Although the reply form I sent to the courthouse was soaked in vodka, I was not excused from jury duty, so I spent the entire day doing my civic duty yesterday. Early in the day, thirty people were chosen to participate in jury selection or, as I like to think of it, "the reward challenge" - the reward being the chance to get the hell out of that room. (Please do NOT tell me what happened last night on Survivor - I haven't watched the tape yet!!)
Anyway, I was not chosen in the random drawing, (because I never win drawings) so I just sat in the jury room listening to podcasts. Every 20 minutes or so I would get up and wander over to the window and look out on the street. Pressing my face against the glass and watching people on the street, I felt like Anne Frank yearning for fresh air and freedom. I began to hate the confines of that room, and I almost wished a secret informer would just tip of the SS and end our ordeal. I mean, at least Miep Gies brought cheese or sugar or turnips to the Franks now and then, but I had no such savior. In fact, the vending machines didn't make change, so I was left there with no sustenance for at least three hours. I nearly got scurvy. The experience was oppressive, and at one point I started thinking about what might happen if I were forced to spend the rest of my life trapped in that room.

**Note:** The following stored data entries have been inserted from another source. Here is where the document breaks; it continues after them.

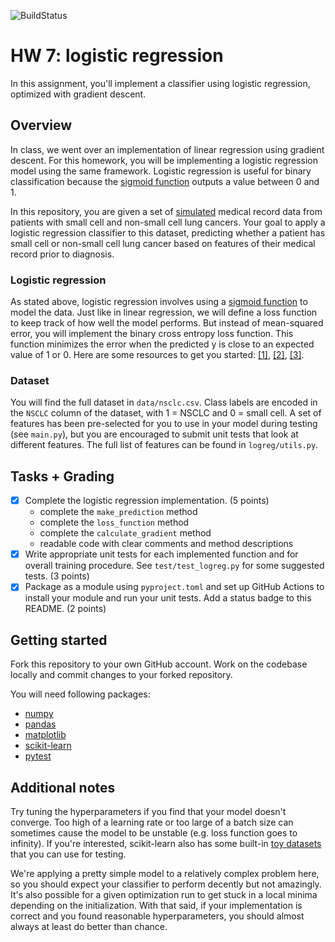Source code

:  ![BuildStatus](https://github.com/smenon2/hw7-regression-shreya/actions/workflows/test.yml/badge.svg?event=push)
# HW 7: logistic regression

In this assignment, you'll implement a classifier using logistic regression, optimized with gradient descent.

## Overview

In class, we went over an implementation of linear regression using gradient descent. For this homework, you will be implementing a logistic regression model using the same framework. Logistic regression is useful for binary classification because the [sigmoid function](https://en.wikipedia.org/wiki/Sigmoid_function) outputs a value between 0 and 1.

In this repository, you are given a set of [simulated](https://doi.org/10.1093/jamia/ocx079) medical record data from patients with small cell and non-small cell lung cancers. Your goal to apply a logistic regression classifier to this dataset, predicting whether a patient has small cell or non-small cell lung cancer based on features of their medical record prior to diagnosis.

### Logistic regression

As stated above, logistic regression involves using a [sigmoid function](https://en.wikipedia.org/wiki/Sigmoid_function) to model the data. Just like in linear regression, we will define a loss function to keep track of how well the model performs. But instead of mean-squared error, you will implement the binary cross entropy loss function. This function minimizes the error when the predicted y is close to an expected value of 1 or 0. Here are some resources to get you started: [[1]](https://towardsdatascience.com/understanding-binary-cross-entropy-log-loss-a-visual-explanation-a3ac6025181a), [[2]](https://towardsdatascience.com/optimization-loss-function-under-the-hood-part-ii-d20a239cde11), [[3]](https://ml-cheatsheet.readthedocs.io/en/latest/loss_functions.html).

### Dataset 

You will find the full dataset in `data/nsclc.csv`. Class labels are encoded in the `NSCLC` column of the dataset, with 1 = NSCLC and 0 = small cell. A set of features has been pre-selected for you to use in your model during testing (see `main.py`), but you are encouraged to submit unit tests that look at different features. The full list of features can be found in `logreg/utils.py`.   

## Tasks + Grading

* [x] Complete the logistic regression implementation. (5 points)
  * complete the `make_prediction` method
  * complete the `loss_function` method
  * complete the `calculate_gradient` method
  * readable code with clear comments and method descriptions
* [x] Write appropriate unit tests for each implemented function and for overall training procedure. See `test/test_logreg.py` for some suggested tests. (3 points)
* [x] Package as a module using `pyproject.toml` and set up GitHub Actions to install your module and run your unit tests. Add a status badge to this README. (2 points)

## Getting started

Fork this repository to your own GitHub account. Work on the codebase locally and commit changes to your forked repository. 

You will need following packages:

- [numpy](https://numpy.org/)
- [pandas](https://pandas.pydata.org/)
- [matplotlib](https://matplotlib.org/)
- [scikit-learn](https://scikit-learn.org/)
- [pytest](https://docs.pytest.org/en/7.2.x/)

## Additional notes

Try tuning the hyperparameters if you find that your model doesn't converge. Too high of a learning rate or too large of a batch size can sometimes cause the model to be unstable (e.g. loss function goes to infinity). If you're interested, scikit-learn also has some built-in [toy datasets](https://scikit-learn.org/stable/datasets/toy_dataset.html) that you can use for testing.

We're applying a pretty simple model to a relatively complex problem here, so you should expect your classifier to perform decently but not amazingly. It's also possible for a given optimization run to get stuck in a local minima depending on the initialization. With that said, if your implementation is correct and you found reasonable hyperparameters, you should almost always at least do better than chance.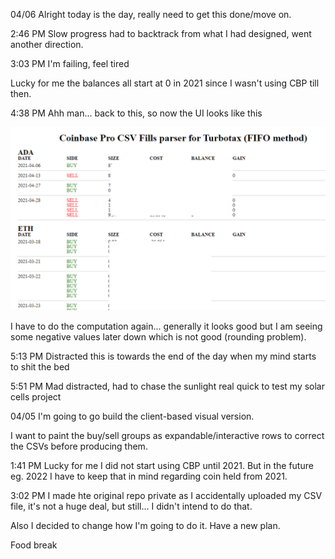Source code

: 04/06
Alright today is the day, really need to get this done/move on.

2:46 PM
Slow progress had to backtrack from what I had designed, went another direction.

3:03 PM
I'm failing, feel tired

Lucky for me the balances all start at 0 in 2021 since I wasn't using CBP till then.

4:38 PM
Ahh man... back to this, so now the UI looks like this

<img src="./ui-current.png" width="800"/>

I have to do the computation again... generally it looks good but I am seeing some negative values later down which is not good (rounding problem).

5:13 PM
Distracted this is towards the end of the day when my mind starts to shit the bed

5:51 PM
Mad distracted, had to chase the sunlight real quick to test my solar cells project

04/05
I'm going to go build the client-based visual version.

I want to paint the buy/sell groups as expandable/interactive rows to correct the CSVs before producing them.

1:41 PM
Lucky for me I did not start using CBP until 2021. But in the future eg. 2022 I have to keep that in mind regarding coin held from 2021.

3:02 PM
I made hte original repo private as I accidentally uploaded my CSV file, it's not a huge deal, but still... I didn't intend to do that.

Also I decided to change how I'm going to do it. Have a new plan.

Food break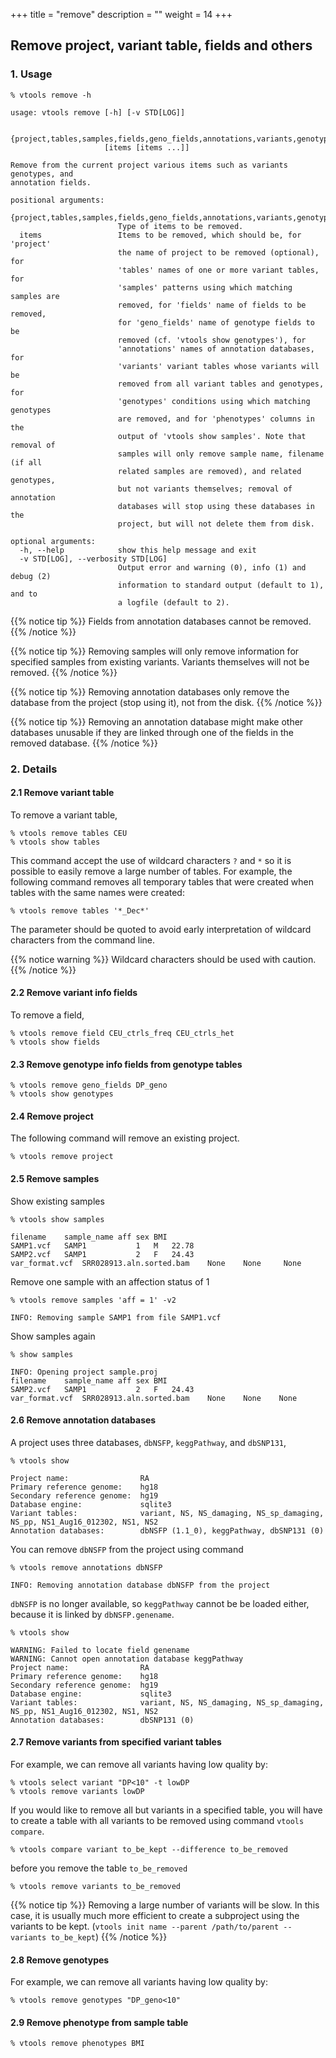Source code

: +++
title = "remove"
description = ""
weight = 14
+++





## Remove project, variant table, fields and others



### 1. Usage

    % vtools remove -h
    
    usage: vtools remove [-h] [-v STD[LOG]]
    
                         {project,tables,samples,fields,geno_fields,annotations,variants,genotypes,phenotypes}
                         [items [items ...]]
    
    Remove from the current project various items such as variants genotypes, and
    annotation fields.
    
    positional arguments:
      {project,tables,samples,fields,geno_fields,annotations,variants,genotypes,phenotypes}
                            Type of items to be removed.
      items                 Items to be removed, which should be, for 'project'
                            the name of project to be removed (optional), for
                            'tables' names of one or more variant tables, for
                            'samples' patterns using which matching samples are
                            removed, for 'fields' name of fields to be removed,
                            for 'geno_fields' name of genotype fields to be
                            removed (cf. 'vtools show genotypes'), for
                            'annotations' names of annotation databases, for
                            'variants' variant tables whose variants will be
                            removed from all variant tables and genotypes, for
                            'genotypes' conditions using which matching genotypes
                            are removed, and for 'phenotypes' columns in the
                            output of 'vtools show samples'. Note that removal of
                            samples will only remove sample name, filename (if all
                            related samples are removed), and related genotypes,
                            but not variants themselves; removal of annotation
                            databases will stop using these databases in the
                            project, but will not delete them from disk.
    
    optional arguments:
      -h, --help            show this help message and exit
      -v STD[LOG], --verbosity STD[LOG]
                            Output error and warning (0), info (1) and debug (2)
                            information to standard output (default to 1), and to
                            a logfile (default to 2).
    


{{% notice tip %}}
Fields from annotation databases cannot be removed. 
{{% /notice %}}

{{% notice tip %}}
Removing samples will only remove information for specified samples from existing variants. Variants themselves will not be removed. 
{{% /notice %}}

{{% notice tip %}}
Removing annotation databases only remove the database from the project (stop using it), not from the disk.
{{% /notice %}}

{{% notice tip %}}
Removing an annotation database might make other databases unusable if they are linked through one of the fields in the removed database. 
{{% /notice %}}



### 2. Details

#### 2.1 Remove variant table

To remove a variant table, 



    % vtools remove tables CEU
    % vtools show tables
    

This command accept the use of wildcard characters `?` and `*` so it is possible to easily remove a large number of tables. For example, the following command removes all temporary tables that were created when tables with the same names were created: 



    % vtools remove tables '*_Dec*'
    

The parameter should be quoted to avoid early interpretation of wildcard characters from the command line. 



{{% notice warning %}}
Wildcard characters should be used with caution. 
{{% /notice %}}


#### 2.2 Remove variant info fields

To remove a field, 



    % vtools remove field CEU_ctrls_freq CEU_ctrls_het
    % vtools show fields
    



#### 2.3 Remove genotype info fields from genotype tables

    % vtools remove geno_fields DP_geno
    % vtools show genotypes
    



#### 2.4 Remove project

The following command will remove an existing project. 



    % vtools remove project
    



#### 2.5 Remove samples

Show existing samples 



    % vtools show samples
    
    filename	sample_name	aff	sex	BMI
    SAMP1.vcf	SAMP1	        1	M	22.78
    SAMP2.vcf	SAMP1	        2	F	24.43
    var_format.vcf	SRR028913.aln.sorted.bam    None	None	 None
    

Remove one sample with an affection status of 1 



    % vtools remove samples 'aff = 1' -v2

    INFO: Removing sample SAMP1 from file SAMP1.vcf
    

Show samples again 



    % show samples
    
    INFO: Opening project sample.proj
    filename	sample_name	aff	sex	BMI
    SAMP2.vcf	SAMP1	        2	F	24.43
    var_format.vcf	SRR028913.aln.sorted.bam	None	None	None
    



#### 2.6 Remove annotation databases

A project uses three databases, `dbNSFP`, `keggPathway`, and `dbSNP131`, 



    % vtools show 

    Project name:                RA
    Primary reference genome:    hg18
    Secondary reference genome:  hg19
    Database engine:             sqlite3
    Variant tables:              variant, NS, NS_damaging, NS_sp_damaging, NS_pp, NS1_Aug16_012302, NS1, NS2
    Annotation databases:        dbNSFP (1.1_0), keggPathway, dbSNP131 (0)
    

You can remove `dbNSFP` from the project using command 



    % vtools remove annotations dbNSFP   

    INFO: Removing annotation database dbNSFP from the project
    

`dbNSFP` is no longer available, so `keggPathway` cannot be be loaded either, because it is linked by `dbNSFP.genename`. 



    % vtools show
    
    WARNING: Failed to locate field genename
    WARNING: Cannot open annotation database keggPathway
    Project name:                RA
    Primary reference genome:    hg18
    Secondary reference genome:  hg19
    Database engine:             sqlite3
    Variant tables:              variant, NS, NS_damaging, NS_sp_damaging, NS_pp, NS1_Aug16_012302, NS1, NS2
    Annotation databases:        dbSNP131 (0)
    



#### 2.7 Remove variants from specified variant tables

For example, we can remove all variants having low quality by: 



    % vtools select variant "DP<10" -t lowDP
    % vtools remove variants lowDP
    

If you would like to remove all but variants in a specified table, you will have to create a table with all variants to be removed using command `vtools compare`. 



    % vtools compare variant to_be_kept --difference to_be_removed
    

before you remove the table `to_be_removed` 



    % vtools remove variants to_be_removed
    


{{% notice tip %}}
Removing a large number of variants will be slow. In this case, it is usually much more efficient to create a subproject using the variants to be kept. (`vtools init name --parent /path/to/parent --variants to_be_kept`) 
{{% /notice %}}


#### 2.8 Remove genotypes

For example, we can remove all variants having low quality by: 



    % vtools remove genotypes "DP_geno<10"
    



#### 2.9 Remove phenotype from sample table

    % vtools remove phenotypes BMI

Immediately, the most urgent hypothetical problems leapt to mind. At some point if we were imprisoned in the jury room for life, we'd all get horny and would need to pair up. So early in the day I began working on my plan for which of the other potential jurors I'd have sex with. There was only one candidate (I'm so monogamous - even in my fantasies) in the room who met my criteria. My criteria, by the way, is difficult to pinpoint. Sometimes my criteria has to do with the way a man's jeans bulge or the way his arms bulge or the way his ego bulges. Always bulging is involved. In that jury room only one man met my criteria - the Jigsaw Cowboy. My man was dressed in a tight blue t-shirt and a pair of jeans. He was rather plain, but I am certain that Anne Frank thought Peter Van Daan was plain at first. Nevertheless, romance bloomed in that attic, and I saw no reason why romance couldn't bloom between us too.
My cowboy was so sweet. He sat down with a couple older ladies (complete strangers to him) and helped them work their jigsaw puzzle as we all waited to see if we'd be called to serve on a jury. How sweet is that? I mean, here he was in a room with Hot Toddy. He could have easily put aside the needs of others and given in to his primal urges to ravage me in the jury room. But my cowboy was altruistic and good. I seriously contemplated going over to the table, taking the empty seat, and offering my assistance with the puzzle, which was a picture of matryoshka (nesting dolls). But I can't stand jigsaw puzzles. Seriously, I hate jigsaw puzzles so much. If I were Anne Frank in hiding and Miep brought me a jigsaw puzzle, I would have told her to get out and never come back. Then I'd have changed the locks on my secret annex. Jigsaw puzzles are the cottage cheese of entertainment. So I just did a lot of back stretches from my chair because he was sitting almost directly behind me and it was the only way to stare at him.
At 3:00, everyone in the room was dismissed, and the unfinished jigsaw puzzle was dumped back into its box. I watched my cowboy swagger out of the courthouse taking a little piece of me with him. And I never even knew his name.